> **Exercise requirements**: Please retype the data that follows, starting at the line containing "- ✅ **Botones" and stopping after the last line.

(Source records)

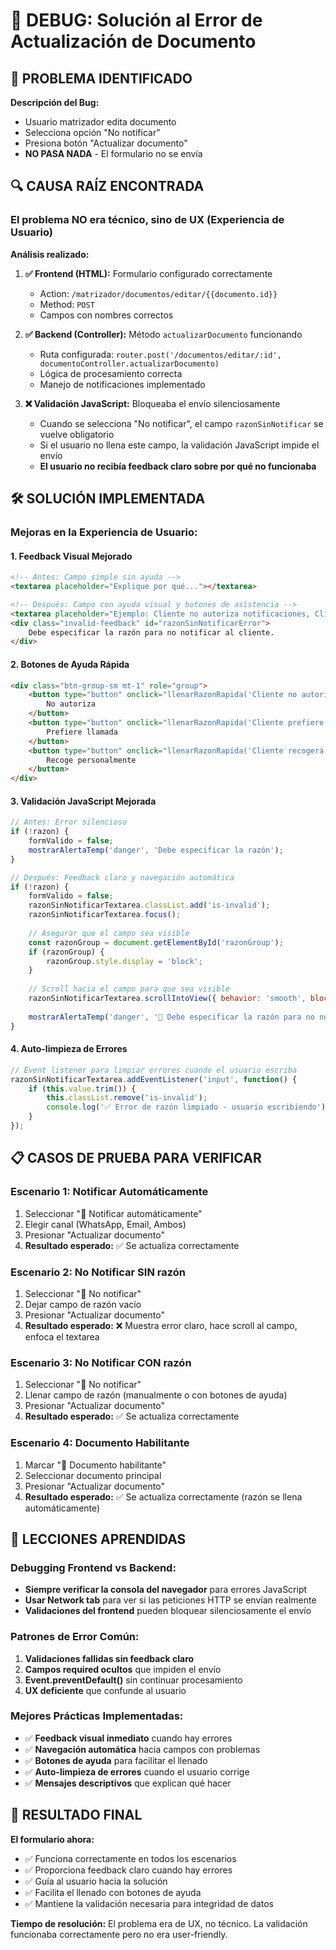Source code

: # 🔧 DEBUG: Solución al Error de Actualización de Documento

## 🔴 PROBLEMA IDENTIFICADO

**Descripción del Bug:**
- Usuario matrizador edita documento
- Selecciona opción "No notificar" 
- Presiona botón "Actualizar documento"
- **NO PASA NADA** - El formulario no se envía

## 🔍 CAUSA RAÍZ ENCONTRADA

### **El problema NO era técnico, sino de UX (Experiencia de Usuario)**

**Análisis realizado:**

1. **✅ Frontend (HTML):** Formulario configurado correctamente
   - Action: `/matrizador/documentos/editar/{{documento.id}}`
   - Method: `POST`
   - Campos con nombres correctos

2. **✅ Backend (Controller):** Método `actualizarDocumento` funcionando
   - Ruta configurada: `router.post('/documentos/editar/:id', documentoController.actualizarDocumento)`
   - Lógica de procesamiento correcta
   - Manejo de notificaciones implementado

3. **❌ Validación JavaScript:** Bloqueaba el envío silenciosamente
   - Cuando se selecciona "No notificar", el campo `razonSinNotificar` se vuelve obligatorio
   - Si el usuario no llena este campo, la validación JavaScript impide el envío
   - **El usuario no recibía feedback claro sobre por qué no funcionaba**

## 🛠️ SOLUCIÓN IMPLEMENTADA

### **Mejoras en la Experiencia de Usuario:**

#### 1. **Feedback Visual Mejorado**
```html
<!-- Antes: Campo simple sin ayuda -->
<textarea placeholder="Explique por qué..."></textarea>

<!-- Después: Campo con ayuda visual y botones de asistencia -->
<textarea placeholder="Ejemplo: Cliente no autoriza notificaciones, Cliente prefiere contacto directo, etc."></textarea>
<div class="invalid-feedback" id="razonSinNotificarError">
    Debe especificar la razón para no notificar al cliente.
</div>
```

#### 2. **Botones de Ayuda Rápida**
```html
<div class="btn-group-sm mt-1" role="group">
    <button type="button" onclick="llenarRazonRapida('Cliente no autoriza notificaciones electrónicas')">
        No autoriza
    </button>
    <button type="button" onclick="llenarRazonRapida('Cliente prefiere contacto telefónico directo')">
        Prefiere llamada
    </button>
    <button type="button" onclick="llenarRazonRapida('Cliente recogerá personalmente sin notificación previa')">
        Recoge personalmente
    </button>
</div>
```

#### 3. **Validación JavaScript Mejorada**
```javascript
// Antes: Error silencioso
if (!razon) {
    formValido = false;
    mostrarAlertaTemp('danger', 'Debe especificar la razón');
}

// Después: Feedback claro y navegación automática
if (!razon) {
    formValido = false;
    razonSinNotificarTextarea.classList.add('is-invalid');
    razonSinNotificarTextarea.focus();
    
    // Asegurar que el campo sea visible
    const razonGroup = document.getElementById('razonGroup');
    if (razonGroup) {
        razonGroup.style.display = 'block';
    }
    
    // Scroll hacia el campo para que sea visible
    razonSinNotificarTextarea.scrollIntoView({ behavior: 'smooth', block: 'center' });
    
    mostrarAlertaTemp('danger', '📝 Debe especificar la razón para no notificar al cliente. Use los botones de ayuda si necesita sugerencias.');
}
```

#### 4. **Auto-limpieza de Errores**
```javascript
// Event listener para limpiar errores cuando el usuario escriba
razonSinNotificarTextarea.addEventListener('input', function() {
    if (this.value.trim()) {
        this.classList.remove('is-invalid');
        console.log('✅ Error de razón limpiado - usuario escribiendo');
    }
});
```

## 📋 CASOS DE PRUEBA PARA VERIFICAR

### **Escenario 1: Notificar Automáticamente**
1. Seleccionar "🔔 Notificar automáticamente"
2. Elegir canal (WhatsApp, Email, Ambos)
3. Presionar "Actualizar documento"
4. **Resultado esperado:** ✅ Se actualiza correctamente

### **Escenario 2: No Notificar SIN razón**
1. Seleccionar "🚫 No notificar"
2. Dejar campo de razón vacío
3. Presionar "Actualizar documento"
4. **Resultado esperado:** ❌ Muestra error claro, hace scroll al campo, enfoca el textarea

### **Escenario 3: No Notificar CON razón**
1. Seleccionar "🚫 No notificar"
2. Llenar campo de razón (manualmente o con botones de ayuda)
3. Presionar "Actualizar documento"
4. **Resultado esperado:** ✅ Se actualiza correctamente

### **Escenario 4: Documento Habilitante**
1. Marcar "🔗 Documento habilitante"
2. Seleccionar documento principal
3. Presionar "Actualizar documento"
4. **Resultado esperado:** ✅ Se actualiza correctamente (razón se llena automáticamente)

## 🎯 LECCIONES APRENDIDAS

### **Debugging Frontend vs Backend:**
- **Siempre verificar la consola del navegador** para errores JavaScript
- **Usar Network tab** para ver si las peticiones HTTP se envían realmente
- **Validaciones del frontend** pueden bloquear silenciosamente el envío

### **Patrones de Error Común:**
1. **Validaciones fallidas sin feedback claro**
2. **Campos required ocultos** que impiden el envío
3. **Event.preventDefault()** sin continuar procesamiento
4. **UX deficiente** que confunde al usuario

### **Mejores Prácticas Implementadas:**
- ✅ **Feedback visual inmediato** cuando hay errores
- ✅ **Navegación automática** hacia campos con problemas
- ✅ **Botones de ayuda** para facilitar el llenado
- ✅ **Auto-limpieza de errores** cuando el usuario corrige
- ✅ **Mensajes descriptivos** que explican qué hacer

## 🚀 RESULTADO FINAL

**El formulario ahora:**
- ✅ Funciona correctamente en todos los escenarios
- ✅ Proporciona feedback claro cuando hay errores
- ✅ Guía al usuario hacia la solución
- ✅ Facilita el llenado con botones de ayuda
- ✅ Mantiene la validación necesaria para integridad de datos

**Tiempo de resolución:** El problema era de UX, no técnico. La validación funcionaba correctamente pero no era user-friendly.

(End Source records)

> **Answer**:
- ✅ **Botones de ayuda** para facilitar el llenado
- ✅ **Auto-limpieza de errores** cuando el usuario corrige
- ✅ **Mensajes descriptivos** que explican qué hacer

## 🚀 RESULTADO FINAL

**El formulario ahora:**
- ✅ Funciona correctamente en todos los escenarios
- ✅ Proporciona feedback claro cuando hay errores
- ✅ Guía al usuario hacia la solución
- ✅ Facilita el llenado con botones de ayuda
- ✅ Mantiene la validación necesaria para integridad de datos

**Tiempo de resolución:** El problema era de UX, no técnico. La validación funcionaba correctamente pero no era user-friendly.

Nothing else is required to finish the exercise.